__Work to be completed__
Going through the data below, please show each line containing the string "center".

(Collected data)
Start of Block

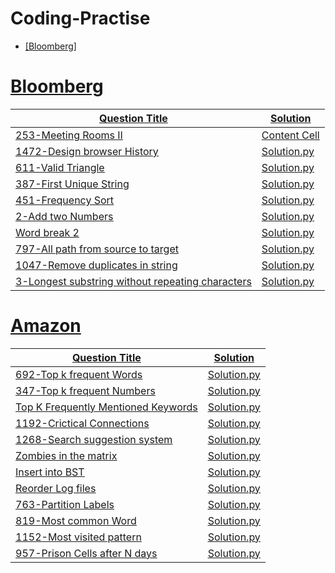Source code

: # Coding-Practise
<p align="center">
    <a href="https://https://leetcode.com/">

    

* [Bloomberg]




# Bloomberg

|Question Title | Solution |
| ------------------------------------------------------------------------ | ------------- |
| [253-Meeting Rooms II](https://leetcode.com/problems/meeting-rooms-ii/)  | [Content Cell](https://github.com/sbsreedh/Coding-Practise/blob/master/meetingRoom2.py)  |
| [1472-Design browser History](https://leetcode.com/problems/design-browser-history/)  | [Solution.py](https://github.com/sbsreedh/Coding-Practise/blob/master/BrowserHistory.py ) |
| [611-Valid Triangle](https://leetcode.com/problems/valid-triangle-number/)|[Solution.py](https://github.com/sbsreedh/Coding-Practise/blob/master/validTriangle.py)|
| [387-First Unique String](https://leetcode.com/problems/first-unique-character-in-a-string/)|[Solution.py](https://github.com/sbsreedh/Coding-Practise/blob/master/firstUniqChar.py)|
|[451-Frequency Sort](https://leetcode.com/problems/sort-characters-by-frequency/)|[Solution.py](https://github.com/sbsreedh/Coding-Practise/blob/master/frequencySort.py)|
|[2-Add two Numbers](https://leetcode.com/problems/add-two-numbers/)|[Solution.py](https://github.com/sbsreedh/Coding-Practise/blob/master/addTwoNumbers.py)|
|[Word break 2](https://leetcode.com/problems/word-break-ii/)| [Solution.py](https://github.com/sbsreedh/Coding-Practise/blob/master/wordBreak2.py)|
|[797-All path from source to target](https://leetcode.com/problems/all-paths-from-source-to-target/)   | [Solution.py](https://github.com/sbsreedh/Coding-Practise/blob/master/allPathsSourceTarget.py)|
|[1047-Remove duplicates in string](https://leetcode.com/problems/remove-all-adjacent-duplicates-in-string/)| [Solution.py](https://github.com/sbsreedh/Coding-Practise/blob/master/removeDuplicates1.py)|
|[3-Longest substring without repeating characters](https://leetcode.com/problems/longest-substring-without-repeating-characters/)| [Solution.py](https://github.com/sbsreedh/Coding-Practise/blob/master/lengthOfLongestSubstring.py)|

# Amazon

|Question Title | Solution |
| ------------------------------------------------------------------------ | ------------- |
| [692-Top k frequent Words](https://leetcode.com/problems/top-k-frequent-words/)  | [Solution.py](https://github.com/sbsreedh/Coding-Practise/blob/master/topKFrequent.py)  |
| [347-Top k frequent Numbers](https://leetcode.com/problems/top-k-frequent-elements/)  | [Solution.py](https://github.com/sbsreedh/Coding-Practise/blob/master/topKFrequentelements.py)   |
| [Top K Frequently Mentioned Keywords](https://leetcode.com/discuss/interview-question/542597/)  | [Solution.py](https://github.com/sbsreedh/Coding-Practise/blob/master/Frequencyofwordsinreviews.py)   |
| [1192-Crictical Connections](https://leetcode.com/problems/critical-connections-in-a-network/)  | [Solution.py](https://github.com/sbsreedh/Coding-Practise/blob/master/criticalConnections.py)   |
| [1268-Search suggestion system](https://leetcode.com/problems/search-suggestions-system/)  | [Solution.py](https://github.com/sbsreedh/Coding-Practise/blob/master/suggestedProducts.py)   |
| [Zombies in the matrix](https://leetcode.com/discuss/interview-question/411357/)  | [Solution.py](https://github.com/sbsreedh/Coding-Practise/blob/master/orangesRotting.py)   |
| [Insert into BST](https://leetcode.com/problems/insert-into-a-binary-search-tree/)  | [Solution.py](https://github.com/sbsreedh/Coding-Practise/blob/master/insertIntoBST.py)   |
| [Reorder Log files](https://leetcode.com/problems/reorder-data-in-log-files/)  | [Solution.py](https://github.com/sbsreedh/Coding-Practise/blob/master/reorderLogFiles.py)   |
| [763-Partition Labels](https://leetcode.com/problems/partition-labels/)  | [Solution.py](https://github.com/sbsreedh/Coding-Practise/blob/master/partitionLabels.py)   |
| [819-Most common Word](https://leetcode.com/problems/most-common-word/)  | [Solution.py](https://github.com/sbsreedh/Coding-Practise/blob/master/mostCommonWord.py)   |
| [1152-Most visited pattern](https://leetcode.com/problems/analyze-user-website-visit-pattern/)  | [Solution.py](https://github.com/sbsreedh/Coding-Practise/blob/master/mostVisitedPattern.py)   |
| [957-Prison Cells after N days](https://leetcode.com/problems/prison-cells-after-n-days/)  | [Solution.py](https://github.com/sbsreedh/Coding-Practise/blob/master/prisonAfterNDays.py)   |


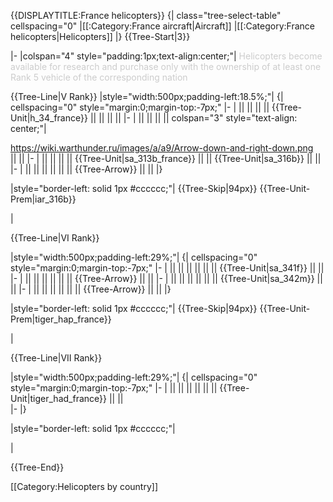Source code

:{{DISPLAYTITLE:France helicopters}}
{| class="tree-select-table" cellspacing="0"
|[[:Category:France aircraft|Aircraft]]
|[[:Category:France helicopters|Helicopters]]
|}
{{Tree-Start|3}}

|-
|colspan="4" style="padding:1px;text-align:center;"|
<span style="color:#cccccc;">Helicopters become available for research and purchase only with the ownership of at least one Rank 5 vehicle of the corresponding nation</span>

{{Tree-Line|V Rank}}
|style="width:500px;padding-left:18.5%;"|
{| cellspacing="0" style="margin:0;margin-top:-7px;"
|-
| || || || || {{Tree-Unit|h_34_france}} || || || ||
|-
| || || || || colspan="3" style="text-align: center;"| <div class="tree-arrow-right">https://wiki.warthunder.ru/images/a/a9/Arrow-down-and-right-down.png</div> || ||
|-
| || || || || {{Tree-Unit|sa_313b_france}} || || {{Tree-Unit|sa_316b}} || ||
|-
| || || || || || || {{Tree-Arrow}} || ||
|}

|style="border-left: solid 1px #cccccc;"|
{{Tree-Skip|94px}}
{{Tree-Unit-Prem|iar_316b}}

|

{{Tree-Line|VI Rank}}

|style="width:500px;padding-left:29%;"|
{| cellspacing="0" style="margin:0;margin-top:-7px;"
|-
| || || || || || || {{Tree-Unit|sa_341f}} || ||  
|-
| || || || || || || {{Tree-Arrow}} || ||
|-
| || || || || || || {{Tree-Unit|sa_342m}} || ||
|-
| || || || || || || {{Tree-Arrow}} || ||
|}

|style="border-left: solid 1px #cccccc;"|
{{Tree-Skip|94px}}
{{Tree-Unit-Prem|tiger_hap_france}}

|

{{Tree-Line|VII Rank}}

|style="width:500px;padding-left:29%;"|
{| cellspacing="0" style="margin:0;margin-top:-7px;"
|-
| || || || || || || {{Tree-Unit|tiger_had_france}} || ||  
|-
|}

|style="border-left: solid 1px #cccccc;"|

|

{{Tree-End}}

[[Category:Helicopters by country]]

End of Block

__Completed exercise__
<p align="center">
|colspan="4" style="padding:1px;text-align:center;"|
| || || || || colspan="3" style="text-align: center;"| <div class="tree-arrow-right">https://wiki.warthunder.ru/images/a/a9/Arrow-down-and-right-down.png</div> || ||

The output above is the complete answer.